Bruno Trentin lettore di Montaigne
Il divano Dai «diari 1988 - 1994», le note sulla lettura degli «Essais»
Il divano Dai «diari 1988 - 1994», le note sulla lettura degli «Essais»
In libreria, a Parigi, il 2 aprile del 1992. Annota Bruno Trentin nel suo diario: «…comperare libri, il mio desiderio di riprendere letture frettolose dell’adolescenza: Montaigne. Piove a Parigi come a Roma. Un tempo triste e sfasciato come questo periodo politico». Mesi cruciali per i casi italiani questi dell’anno 1992. Le inchieste sulla corruzione. Le elezioni politiche il 5 aprile. L’uccisione di Giovanni Falcone il 23 maggio e di Paolo Borsellino il 19 luglio. La firma dell’accordo con il governo sulla scala mobile e le sue dimissioni da segretario della Cgil il 31 luglio. Il 13 agosto appunta: «Ho cominciato a leggere – in fondo per la prima volta – gli Essais di Montaigne. E sono molto colpito dall’acutezza e dalla modernità di alcuni scritti (come quello sul bisogno di transfert, di oggettivare la causa del proprio dolore o del proprio malessere, anche a costo di assumere un oggetto altro, purché funga da simbolo)».
Nei Saggi, Trentin trova un riscontro, rileva una consonanza con i suoi pensieri, tanto imprevista quanto intensa. E forse vi scopre un modo di elaborare inquietudini che lo tengono e ansie. «Leggo Montaigne nel prato verde dell’Albergo di Hans e ritrovo il piacere, l’emozione della scoperta. La scalata di domani non mi fa più paura. E nemmeno la dura prova che mi attende a settembre. Pezzo per pezzo alcune riflessioni sulle vicende di luglio si sedimentano, purgate dall’ansia e dal risentimento». Del resto, in alcune pagine del diario, è affidata alle parole di Montaigne la perfetta resa della condizione nella quale egli si trova.

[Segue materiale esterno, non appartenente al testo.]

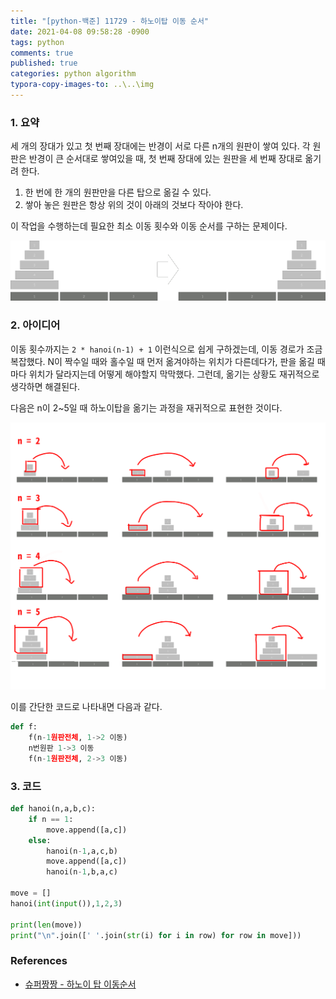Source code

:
 ```yaml
---
title: "[python-백준] 11729 - 하노이탑 이동 순서"
date: 2021-04-08 09:58:28 -0900
tags: python
comments: true
published: true
categories: python algorithm
typora-copy-images-to: ..\..\img
---
```


### 1. 요약

세 개의 장대가 있고 첫 번째 장대에는 반경이 서로 다른 n개의 원판이 쌓여 있다. 각 원판은 반경이 큰 순서대로 쌓여있을 때, 첫 번째 장대에 있는 원판을 세 번째 장대로 옮기려 한다.

1. 한 번에 한 개의 원판만을 다른 탑으로 옮길 수 있다.
2. 쌓아 놓은 원판은 항상 위의 것이 아래의 것보다 작아야 한다.

이 작업을 수행하는데 필요한 최소 이동 횟수와 이동 순서를 구하는 문제이다.



![hanoi](/img/hanoi.png)



### 2. 아이디어

이동 횟수까지는 `2 * hanoi(n-1) + 1` 이런식으로 쉽게 구하겠는데, 이동 경로가 조금 복잡했다.
N이 짝수일 때와 홀수일 때 먼저 옮겨야하는 위치가 다른데다가, 판을 옮길 때마다 위치가 달라지는데 어떻게 해야할지 막막했다. 그런데, 옮기는 상황도 재귀적으로 생각하면 해결된다.

다음은 n이 2~5일 때 하노이탑을 옮기는 과정을 재귀적으로 표현한 것이다.

![hanoi_move](/img/hanoi_move.png)

이를 간단한 코드로 나타내면 다음과 같다.

```python
def f:
    f(n-1원판전체, 1->2 이동)
    n번원판 1->3 이동
    f(n-1원판전체, 2->3 이동)
```



### 3. 코드

```python
def hanoi(n,a,b,c):
    if n == 1:
        move.append([a,c])
    else:
        hanoi(n-1,a,c,b)
        move.append([a,c])
        hanoi(n-1,b,a,c)
        
move = []
hanoi(int(input()),1,2,3)

print(len(move))
print("\n".join([' '.join(str(i) for i in row) for row in move]))
```



### References

- [슈퍼짱짱 - 하노이 탑 이동순서](https://bit.ly/3cVOdj4)

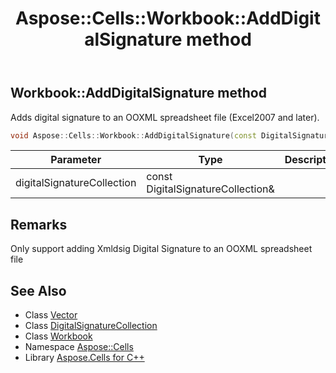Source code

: ﻿---
title: Aspose::Cells::Workbook::AddDigitalSignature method
linktitle: AddDigitalSignature
second_title: Aspose.Cells for C++ API Reference
description: 'Aspose::Cells::Workbook::AddDigitalSignature method. Adds digital signature to an OOXML spreadsheet file (Excel2007 and later) in C++.'
type: docs
weight: 7300
url: /cpp/aspose.cells/workbook/adddigitalsignature/
---
## Workbook::AddDigitalSignature method


Adds digital signature to an OOXML spreadsheet file (Excel2007 and later).

```cpp
void Aspose::Cells::Workbook::AddDigitalSignature(const DigitalSignatureCollection &digitalSignatureCollection)
```


| Parameter | Type | Description |
| --- | --- | --- |
| digitalSignatureCollection | const DigitalSignatureCollection\& |  |
## Remarks



Only support adding Xmldsig Digital Signature to an OOXML spreadsheet file
## See Also

* Class [Vector](../../vector/)
* Class [DigitalSignatureCollection](../../../aspose.cells.digitalsignatures/digitalsignaturecollection/)
* Class [Workbook](../)
* Namespace [Aspose::Cells](../../)
* Library [Aspose.Cells for C++](../../../)
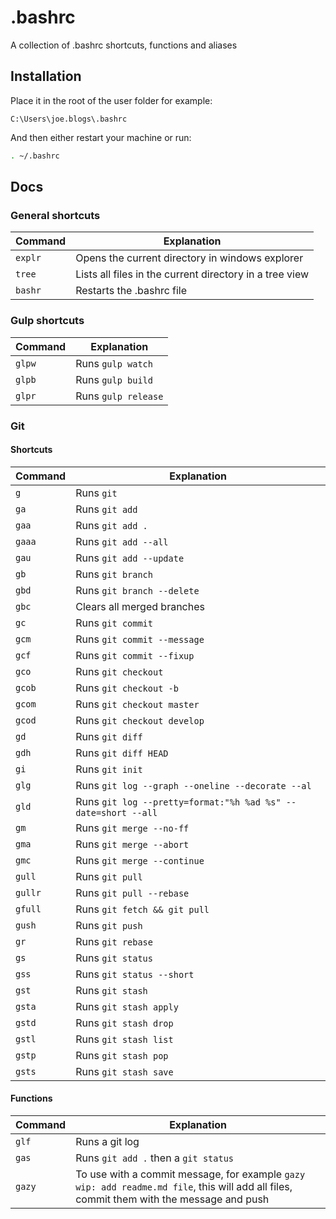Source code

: # .bashrc

A collection of .bashrc shortcuts, functions and aliases

## Installation

Place it in the root of the user folder for example:

```
C:\Users\joe.blogs\.bashrc
```

And then either restart your machine or run:

```bash
. ~/.bashrc
```

## Docs
### General shortcuts
| Command | Explanation |
| ------ | ------ |
| `explr` | Opens the current directory in windows explorer |
| `tree` | Lists all files in the current directory in a tree view |
| `bashr` | Restarts the .bashrc file |

### Gulp shortcuts
| Command | Explanation |
| ------ | ------ |
| `glpw` | Runs `gulp watch` |
| `glpb` | Runs `gulp build` |
| `glpr` | Runs `gulp release` |

### Git
#### Shortcuts
| Command | Explanation |
| ------ | ------ |
| `g` | Runs `git` |
| `ga` | Runs `git add` |
| `gaa` | Runs `git add .` |
| `gaaa` | Runs `git add --all` |
| `gau` | Runs `git add --update` |
| `gb` | Runs `git branch` |
| `gbd` | Runs `git branch --delete` |
| `gbc` | Clears all merged branches |
| `gc` | Runs `git commit` |
| `gcm` | Runs `git commit --message` |
| `gcf` | Runs `git commit --fixup` |
| `gco` | Runs `git checkout` |
| `gcob` | Runs `git checkout -b` |
| `gcom` | Runs `git checkout master` |
| `gcod` | Runs `git checkout develop` |
| `gd` | Runs `git diff` |
| `gdh` | Runs `git diff HEAD` |
| `gi` | Runs `git init` |
| `glg` | Runs `git log --graph --oneline --decorate --al` |
| `gld` | Runs `git log --pretty=format:"%h %ad %s" --date=short --all` |
| `gm` | Runs `git merge --no-ff` |
| `gma` | Runs `git merge --abort` |
| `gmc` | Runs `git merge --continue` |
| `gull` | Runs `git pull` |
| `gullr` | Runs `git pull --rebase` |
| `gfull` | Runs `git fetch && git pull` |
| `gush` | Runs `git push` |
| `gr` | Runs `git rebase` |
| `gs` | Runs `git status` |
| `gss` | Runs `git status --short` |
| `gst` | Runs `git stash` |
| `gsta` | Runs `git stash apply ` |
| `gstd` | Runs `git stash drop ` |
| `gstl` | Runs `git stash list ` |
| `gstp` | Runs `git stash pop ` |
| `gsts` | Runs `git stash save ` |

#### Functions

| Command | Explanation |
| ------ | ------ |
| `glf` | Runs a git log |
| `gas` | Runs `git add .` then a `git status` |
| `gazy` | To use with a commit message, for example `gazy wip: add readme.md file`, this will add all files, commit them with the message and push |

Stato d’animo ma, forse più esattamente, una consapevolezza che è il risultato di quel costante interrogarsi sul senso dei suoi studi e delle sue azioni. Trentin constata lo scarto che rende vane le sue ragionate convinzioni circa il che fare. Avverte come questo vallo sia il portato storico delle mancate iniziative disegnate e non condotte a compimento; di scelte dichiarate e non perseguite; di consuetudini inerziali che fanno ostacolo. Al netto degli errori, emergono l’inettitudine e il tornaconto. Il risultato è un accumulo di scorie che si frappongono, impediscono e deformano ogni ragionevole e ponderato proposito. Perché i detriti offrono appoggio alle false soluzioni, alle suggestioni loquaci, agli espedienti prolissi e fumosi che mascherano le opzioni di personale convenienza, le operazioni di meschino cabotaggio.
Una tra le prime considerazioni di Trentin a margine della lettura degli Essais recita: «tutte le ideologie sopravvissute, dal riformismo al comunismo, nella fase che precede nella sinistra il formarsi di nuove ideologie – espressioni organiche e ideali di progetti concreti – sono destinate a essere unicamente assolutorie e giustificatorie di comportamenti politici concreti completamente avulsi dal progetto originario che le ha viste nascere». Il patto con il governo di Giuliano Amato del 31 luglio ha stritolato, secondo Trentin, «qualsiasi riferimento a principi e programmi, lasciando soltanto lo spazio a schieramenti e soldi, potere e contropartite per gli esclusi». E aggiunge: «come scrive Montaigne, con questo ‘codice’ che esprime bene la ‘perdita di senso’ della politica, almeno in forze che portano nel loro codice genetico una volontà di cambiamento e di riforma, di modifica dei vecchi equilibri di potere fra le classi e i gruppi sociali, una trattativa sindacale diventa marchander».
A dicembre, a New York, alcune righe dedicate alle iniziative della Cgil da organizzare nel prossimo gennaio. Confessa il «bisogno di molta solitudine» e trascrive un brano dal De la solitude degli Essais: «Noi ci portiamo appresso le nostre catene: questa non è libertà piena, noi volgiamo gli occhi verso quello che abbiamo lasciato, ne abbiamo piena la fantasia. Il nostro male ci afferra nell’anima: ora, essa non può sfuggire a sé stessa, così bisogna emendarla e rinchiuderla in sé: è la vera solitudine, della quale si può godere in mezzo alle città e alle corti dei re; ma la si gode più comodamente in disparte. Bisogna riservarsi una retrobottega tutta nostra, del tutto indipendente, nella quale stabilire la nostra vera libertà, il nostro principale ritiro e la nostra solitudine».